The most common processing approach in the time or space domain is enhancement of the input signal through a method called filtering. Digital filtering generally consists of some linear transformation of a number of surrounding samples around the current sample of the input or output signal. There are various ways to characterize filters; for example:
A linear filter is a linear transformation of input samples; other filters are nonlinear. Linear filters satisfy the superposition principle, i.e. if an input is a weighted linear combination of different signals, the output is a similarly weighted linear combination of the corresponding output signals.
A causal filter uses only previous samples of the input or output signals; while a non-causal filter uses future input samples. A non-causal filter can usually be changed into a causal filter by adding a delay to it.
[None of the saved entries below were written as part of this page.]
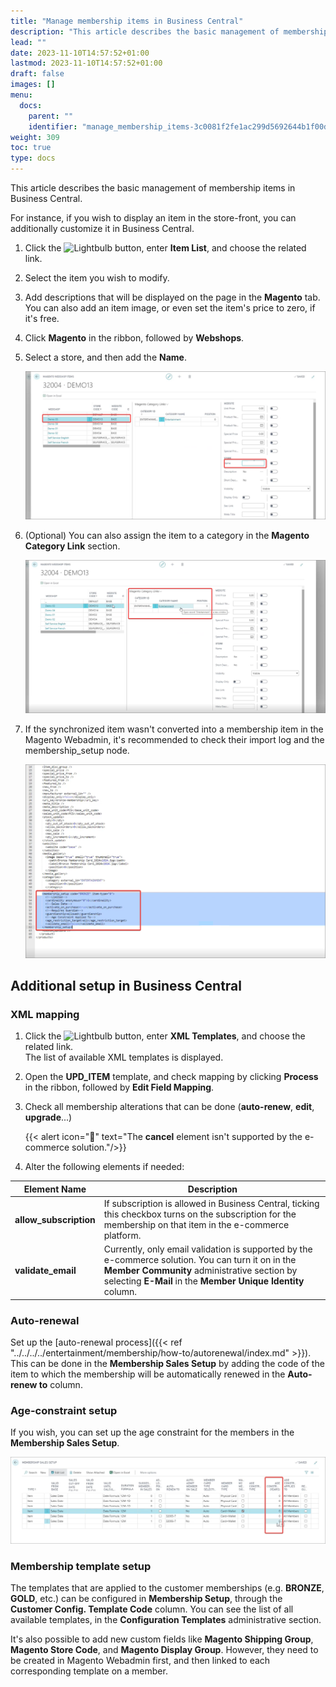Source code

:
 ```yaml
---
title: "Manage membership items in Business Central"
description: "This article describes the basic management of membership items in Business Central."
lead: ""
date: 2023-11-10T14:57:52+01:00
lastmod: 2023-11-10T14:57:52+01:00
draft: false
images: []
menu:
  docs:
    parent: ""
    identifier: "manage_membership_items-3c0081f2fe1ac299d5692644b1f00d8a"
weight: 309
toc: true
type: docs
---
```


This article describes the basic management of membership items in Business Central.

For instance, if you wish to display an item in the store-front, you can additionally customize it in Business Central. 

1. Click the ![Lightbulb](Lightbulb_icon.PNG) button, enter **Item List**, and choose the related link.     
2. Select the item you wish to modify.
3. Add descriptions that will be displayed on the page in the **Magento** tab.       
   You can also add an item image, or even set the item's price to zero, if it's free.    
4. Click **Magento** in the ribbon, followed by **Webshops**.
5. Select a store, and then add the **Name**.
   
    ![translations](Images/translations.PNG)

6. (Optional) You can also assign the item to a category in the **Magento Category Link** section.

   ![assign_category](Images/assign_category.PNG)

7. If the synchronized item wasn't converted into a membership item in the Magento Webadmin, it's recommended to check their import log and the membership_setup node.

   ![membership_setup_node](Images/membership_setup_node.PNG)

## Additional setup in Business Central

### XML mapping

1. Click the ![Lightbulb](Lightbulb_icon.PNG) button, enter **XML Templates**, and choose the related link.       
   The list of available XML templates is displayed.
2. Open the **UPD_ITEM** template, and check mapping by clicking **Process** in the ribbon, followed by **Edit Field Mapping**.
3. Check all membership alterations that can be done (**auto-renew**, **edit**, **upgrade**...)     

      {{< alert icon="📝" text="The <b>cancel</b> element isn't supported by the e-commerce solution."/>}}

4. Alter the following elements if needed: 

| Element Name      | Description |
| ----------- | ----------- |
| **allow_subscription** | If subscription is allowed in Business Central, ticking this checkbox turns on the subscription for the membership on that item in the e-commerce platform. | 
| **validate_email** | Currently, only email validation is supported by the e-commerce solution. You can turn it on in the **Member Community** administrative section by selecting **E-Mail** in the **Member Unique Identity** column. | 

### Auto-renewal

Set up the [auto-renewal process]({{< ref "../../../../entertainment/membership/how-to/autorenewal/index.md" >}}).    
   This can be done in the **Membership Sales Setup** by adding the code of the item to which the membership will be automatically renewed in the **Auto-renew to** column.

### Age-constraint setup

If you wish, you can set up the age constraint for the members in the **Membership Sales Setup**.

   ![age_constraint](Images/age_constraint.PNG)

### Membership template setup

The templates that are applied to the customer memberships (e.g. **BRONZE**, **GOLD**, etc.) can be configured in **Membership Setup**, through the **Customer Config. Template Code** column. You can see the list of all available templates, in the **Configuration Templates** administrative section.

It's also possible to add new custom fields like **Magento Shipping Group**, **Magento Store Code**, and **Magento Display Group**. However, they need to be created in Magento Webadmin first, and then linked to each corresponding template on a member. 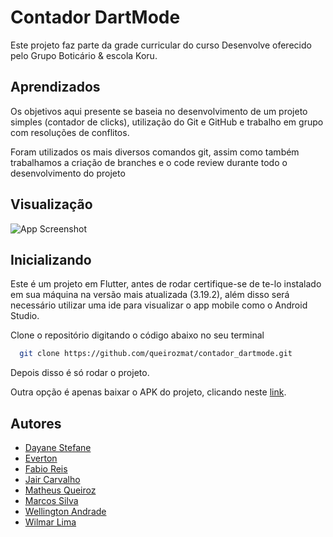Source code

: 
# Contador DartMode

Este projeto faz parte da grade curricular do curso Desenvolve oferecido pelo Grupo Boticário & escola Koru. 

## Aprendizados
Os objetivos aqui presente se baseia no desenvolvimento de um projeto simples (contador de clicks), utilização do Git e GitHub e trabalho em grupo com resoluções de conflitos.

Foram utilizados os mais diversos comandos git, assim como também trabalhamos a criação de branches e o code review durante todo o desenvolvimento do projeto

## Visualização

![App Screenshot](https://via.placeholder.com/468x300?text=App+Screenshot+Here)

## Inicializando

Este é um projeto em Flutter, antes de rodar certifique-se de te-lo instalado em sua máquina na versão mais atualizada (3.19.2), além disso será necessário utilizar uma ide para visualizar o app mobile como o Android Studio.

Clone o repositório digitando o código abaixo no seu terminal
```bash
  git clone https://github.com/queirozmat/contador_dartmode.git
```
Depois disso é só rodar o projeto.

Outra opção é apenas baixar o APK do projeto, clicando neste [link](https://linkaqui).

## Autores

- [Dayane Stefane](hhttps://github.com/Dayane99)
- [Everton](https://github.com/Evertonaugustoet)
- [Fabio Reis](https://github.com/fabiorpaz)
- [Jair Carvalho](https://github.com/jairrcarvalho)
- [Matheus Queiroz](https://github.com/queirozmat)
- [Marcos Silva](https://github.com/MarcosBenHurSilva)
- [Wellington Andrade](https://github.com/wellingtonzero21)
- [Wilmar Lima](https://github.com/elasawilmar7)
A time-invariant filter has constant properties over time; other filters such as adaptive filters change in time.
A stable filter produces an output that converges to a constant value with time, or remains bounded within a finite interval. An unstable filter can produce an output that grows without bounds, with bounded or even zero input.
A finite impulse response (FIR) filter uses only the input signals, while an infinite impulse response (IIR) filter uses both the input signal and previous samples of the output signal. FIR filters are always stable, while IIR filters may be unstable.
A filter can be represented by a block diagram, which can then be used to derive a sample processing algorithm to implement the filter with hardware instructions. A filter may also be described as a difference equation, a collection of zeros and poles or an impulse response or step response.
The output of a linear digital filter to any given input may be calculated by convolving the input signal with the impulse response.